(Beginning of Listed entries)

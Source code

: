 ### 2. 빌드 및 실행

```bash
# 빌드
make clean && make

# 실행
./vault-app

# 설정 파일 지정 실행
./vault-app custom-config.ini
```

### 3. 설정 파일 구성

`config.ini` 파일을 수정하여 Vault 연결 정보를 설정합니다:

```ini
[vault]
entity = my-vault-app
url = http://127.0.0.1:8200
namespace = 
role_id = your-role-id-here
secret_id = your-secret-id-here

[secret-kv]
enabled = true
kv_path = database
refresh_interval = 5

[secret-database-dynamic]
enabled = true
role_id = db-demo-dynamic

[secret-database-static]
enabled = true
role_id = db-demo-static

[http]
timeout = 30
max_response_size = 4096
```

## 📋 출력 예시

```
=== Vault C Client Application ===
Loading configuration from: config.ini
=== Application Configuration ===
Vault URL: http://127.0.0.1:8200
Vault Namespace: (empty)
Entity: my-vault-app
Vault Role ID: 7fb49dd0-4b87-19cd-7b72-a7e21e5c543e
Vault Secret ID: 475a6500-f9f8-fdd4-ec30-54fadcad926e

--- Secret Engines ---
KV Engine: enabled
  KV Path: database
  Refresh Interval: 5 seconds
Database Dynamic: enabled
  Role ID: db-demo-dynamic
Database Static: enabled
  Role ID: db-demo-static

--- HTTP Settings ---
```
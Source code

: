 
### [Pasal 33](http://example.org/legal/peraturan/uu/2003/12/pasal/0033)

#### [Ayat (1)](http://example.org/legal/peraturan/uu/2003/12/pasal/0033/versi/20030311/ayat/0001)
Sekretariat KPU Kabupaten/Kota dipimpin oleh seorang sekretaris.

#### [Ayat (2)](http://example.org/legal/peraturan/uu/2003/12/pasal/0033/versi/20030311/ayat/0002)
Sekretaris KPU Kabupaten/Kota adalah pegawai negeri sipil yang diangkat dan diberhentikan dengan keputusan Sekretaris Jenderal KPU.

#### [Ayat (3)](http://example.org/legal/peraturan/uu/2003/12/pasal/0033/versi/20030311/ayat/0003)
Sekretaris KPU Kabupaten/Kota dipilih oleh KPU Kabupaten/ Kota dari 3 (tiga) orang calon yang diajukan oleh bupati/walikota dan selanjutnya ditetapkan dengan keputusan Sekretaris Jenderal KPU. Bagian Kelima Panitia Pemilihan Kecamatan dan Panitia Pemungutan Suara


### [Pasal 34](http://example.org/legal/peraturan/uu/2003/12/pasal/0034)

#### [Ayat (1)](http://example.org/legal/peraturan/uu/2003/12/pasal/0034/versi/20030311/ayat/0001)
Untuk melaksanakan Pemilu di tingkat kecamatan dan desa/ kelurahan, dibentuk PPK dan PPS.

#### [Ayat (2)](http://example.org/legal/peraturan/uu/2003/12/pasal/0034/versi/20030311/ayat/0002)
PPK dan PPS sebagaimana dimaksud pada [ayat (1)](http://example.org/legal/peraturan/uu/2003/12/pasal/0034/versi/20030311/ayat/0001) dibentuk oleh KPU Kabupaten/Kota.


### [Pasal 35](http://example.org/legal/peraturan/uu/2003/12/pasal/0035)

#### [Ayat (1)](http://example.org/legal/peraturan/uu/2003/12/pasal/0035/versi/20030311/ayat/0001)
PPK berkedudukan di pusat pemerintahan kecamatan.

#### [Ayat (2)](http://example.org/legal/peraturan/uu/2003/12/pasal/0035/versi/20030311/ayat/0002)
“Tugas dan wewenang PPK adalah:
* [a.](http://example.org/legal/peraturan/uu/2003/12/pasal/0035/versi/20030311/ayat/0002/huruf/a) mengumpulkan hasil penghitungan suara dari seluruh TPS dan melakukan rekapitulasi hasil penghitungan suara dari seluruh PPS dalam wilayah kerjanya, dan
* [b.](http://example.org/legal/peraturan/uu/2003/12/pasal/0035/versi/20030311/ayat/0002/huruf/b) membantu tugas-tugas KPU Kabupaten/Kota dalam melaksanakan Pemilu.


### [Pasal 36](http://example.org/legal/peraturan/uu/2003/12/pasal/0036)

(End of Listed entries)

Copy out each line of the entries where the word "melaksanakan" is found.

## Answer for this exercise
Untuk melaksanakan Pemilu di tingkat kecamatan dan desa/ kelurahan, dibentuk PPK dan PPS.
* [b.](http://example.org/legal/peraturan/uu/2003/12/pasal/0035/versi/20030311/ayat/0002/huruf/b) membantu tugas-tugas KPU Kabupaten/Kota dalam melaksanakan Pemilu.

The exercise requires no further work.